Venture Capital: Worth Venturing Into?

Replicating Venture Capital Returns

February 2020. Reading Time: 10 Minutes. Author: Nicolas Rabener.


  • Venture capital returns are likely to be overstated
  • Top-performing VC funds generated attractive returns, but are difficult to access
  • Average venture capital returns can be replicated efficiently with public equities


The further the global financial crisis retreats into history, the clearer the winners and losers become. Insurance companies, banks, pension funds, savers, and renters have all suffered from the subsequent central bank policies that pushed interest rates to all-time lows.

In contrast and in an ironic twist, investors in such leveraged asset classes as real estate and private equity have benefitted from the low interest rate environment. But the biggest winner of all is probably venture capital (VC). Why? Because in a low-growth environment, growth is almost priceless.

The VC industry had an eventful 2019. Valuable start-ups like Uber and Lyft went public, but cracks started to appear in the bullish outlook and valuations of high-growth firms. This shift in investor sentiment became clear as the real estate start-up WeWork readied for its initial public offering (IPO) in August: The deal collapsed and the start-up’s valuation plunged from $47 billion to about $10 billion in a matter of weeks.
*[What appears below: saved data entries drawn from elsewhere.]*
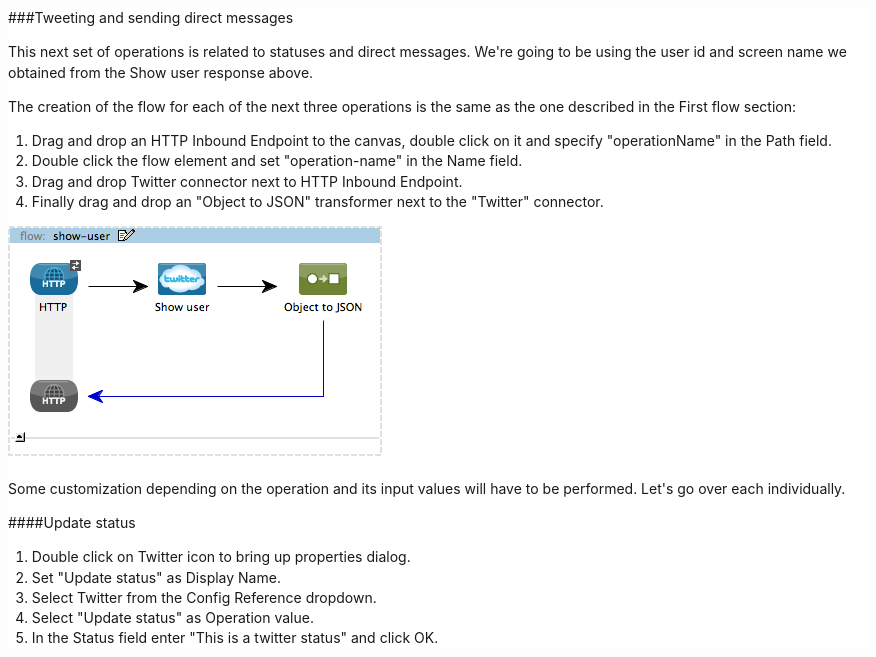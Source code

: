###Tweeting and sending direct messages

This next set of operations is related to statuses and direct messages. We're going to be using the user id and screen name we obtained from the Show user response above.

The creation of the flow for each of the next three operations is the same as the one described in the First flow section:

1. Drag and drop an HTTP Inbound Endpoint to the canvas, double click on it and specify "operationName" in the Path field.  
2. Double click the flow element and set "operation-name" in the Name field.  
3. Drag and drop Twitter connector next to HTTP Inbound Endpoint.  
4. Finally drag and drop an "Object to JSON" transformer next to the "Twitter" connector.

![](images/image005.png)

Some customization depending on the operation and its input values will have to be performed. Let's go over each individually.

####Update status

1. Double click on Twitter icon to bring up properties dialog.  
2. Set "Update status" as Display Name.  
3. Select Twitter from the Config Reference dropdown.  
4. Select "Update status" as Operation value.  
5. In the Status field enter "This is a twitter status" and click OK.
For a venture capitalist, an IPO is the ultimate achievement, the equivalent of a father walking his daughter down the aisle. No longer a start-up, the company is now mature and ready to pursue its own path with a new partner. But public capital tends to be quite different from private capital. Which can make for a bad marriage.

Last year, as measured by two exchange-traded funds (ETFs) that provide access to recently listed firms, IPOs at first outperformed the NASDAQ Composite. But from September onward, they underperformed – a reversal of fortune that coincided with the WeWork implosion.